▸ Instructions to follow
Copy out the data exactly, leaving the pictures behind.

▸ Task inputs
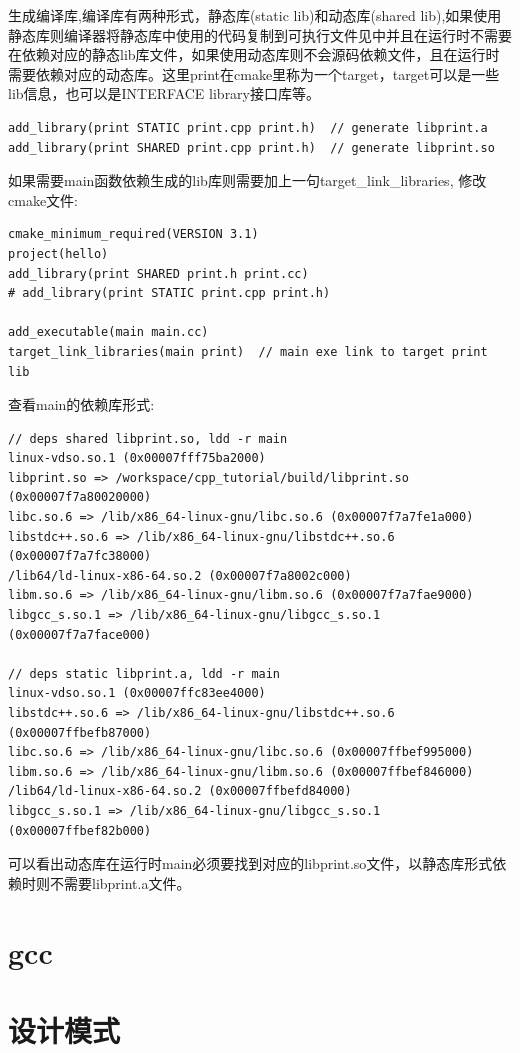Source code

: \documentclass[12pt]{book}
\begin{document}
生成编译库,编译库有两种形式，静态库(static lib)和动态库(shared lib),如果使用静态库则编译器将静态库中使用的代码复制到可执行文件见中并且在运行时不需要在依赖对应的静态lib库文件，如果使用动态库则不会源码依赖文件，且在运行时需要依赖对应的动态库。这里print在cmake里称为一个target，target可以是一些lib信息，也可以是INTERFACE library接口库等。
\begin{lstlisting}
add_library(print STATIC print.cpp print.h)  // generate libprint.a
add_library(print SHARED print.cpp print.h)  // generate libprint.so
\end{lstlisting}
如果需要main函数依赖生成的lib库则需要加上一句target\_link\_libraries, 修改cmake文件:
\begin{lstlisting}
cmake_minimum_required(VERSION 3.1)
project(hello)
add_library(print SHARED print.h print.cc)
# add_library(print STATIC print.cpp print.h)

add_executable(main main.cc)
target_link_libraries(main print)  // main exe link to target print lib
\end{lstlisting}
查看main的依赖库形式:
\begin{lstlisting}
// deps shared libprint.so, ldd -r main
linux-vdso.so.1 (0x00007fff75ba2000)
libprint.so => /workspace/cpp_tutorial/build/libprint.so (0x00007f7a80020000)
libc.so.6 => /lib/x86_64-linux-gnu/libc.so.6 (0x00007f7a7fe1a000)
libstdc++.so.6 => /lib/x86_64-linux-gnu/libstdc++.so.6 (0x00007f7a7fc38000)
/lib64/ld-linux-x86-64.so.2 (0x00007f7a8002c000)
libm.so.6 => /lib/x86_64-linux-gnu/libm.so.6 (0x00007f7a7fae9000)
libgcc_s.so.1 => /lib/x86_64-linux-gnu/libgcc_s.so.1 (0x00007f7a7face000)

// deps static libprint.a, ldd -r main
linux-vdso.so.1 (0x00007ffc83ee4000)
libstdc++.so.6 => /lib/x86_64-linux-gnu/libstdc++.so.6 (0x00007ffbefb87000)
libc.so.6 => /lib/x86_64-linux-gnu/libc.so.6 (0x00007ffbef995000)
libm.so.6 => /lib/x86_64-linux-gnu/libm.so.6 (0x00007ffbef846000)
/lib64/ld-linux-x86-64.so.2 (0x00007ffbefd84000)
libgcc_s.so.1 => /lib/x86_64-linux-gnu/libgcc_s.so.1 (0x00007ffbef82b000)
\end{lstlisting}
可以看出动态库在运行时main必须要找到对应的libprint.so文件，以静态库形式依赖时则不需要libprint.a文件。

\section{gcc}
\section{设计模式}
\end{document}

▸ Written reply
Source code

: \documentclass[12pt]{book}
\begin{document}
生成编译库,编译库有两种形式，静态库(static lib)和动态库(shared lib),如果使用静态库则编译器将静态库中使用的代码复制到可执行文件见中并且在运行时不需要在依赖对应的静态lib库文件，如果使用动态库则不会源码依赖文件，且在运行时需要依赖对应的动态库。这里print在cmake里称为一个target，target可以是一些lib信息，也可以是INTERFACE library接口库等。
\begin{lstlisting}
add_library(print STATIC print.cpp print.h)  // generate libprint.a
add_library(print SHARED print.cpp print.h)  // generate libprint.so
\end{lstlisting}
如果需要main函数依赖生成的lib库则需要加上一句target\_link\_libraries, 修改cmake文件:
\begin{lstlisting}
cmake_minimum_required(VERSION 3.1)
project(hello)
add_library(print SHARED print.h print.cc)
# add_library(print STATIC print.cpp print.h)

add_executable(main main.cc)
target_link_libraries(main print)  // main exe link to target print lib
\end{lstlisting}
查看main的依赖库形式:
\begin{lstlisting}
// deps shared libprint.so, ldd -r main
linux-vdso.so.1 (0x00007fff75ba2000)
libprint.so => /workspace/cpp_tutorial/build/libprint.so (0x00007f7a80020000)
libc.so.6 => /lib/x86_64-linux-gnu/libc.so.6 (0x00007f7a7fe1a000)
libstdc++.so.6 => /lib/x86_64-linux-gnu/libstdc++.so.6 (0x00007f7a7fc38000)
/lib64/ld-linux-x86-64.so.2 (0x00007f7a8002c000)
libm.so.6 => /lib/x86_64-linux-gnu/libm.so.6 (0x00007f7a7fae9000)
libgcc_s.so.1 => /lib/x86_64-linux-gnu/libgcc_s.so.1 (0x00007f7a7face000)

// deps static libprint.a, ldd -r main
linux-vdso.so.1 (0x00007ffc83ee4000)
libstdc++.so.6 => /lib/x86_64-linux-gnu/libstdc++.so.6 (0x00007ffbefb87000)
libc.so.6 => /lib/x86_64-linux-gnu/libc.so.6 (0x00007ffbef995000)
libm.so.6 => /lib/x86_64-linux-gnu/libm.so.6 (0x00007ffbef846000)
/lib64/ld-linux-x86-64.so.2 (0x00007ffbefd84000)
libgcc_s.so.1 => /lib/x86_64-linux-gnu/libgcc_s.so.1 (0x00007ffbef82b000)
\end{lstlisting}
可以看出动态库在运行时main必须要找到对应的libprint.so文件，以静态库形式依赖时则不需要libprint.a文件。

\section{gcc}
\section{设计模式}
\end{document}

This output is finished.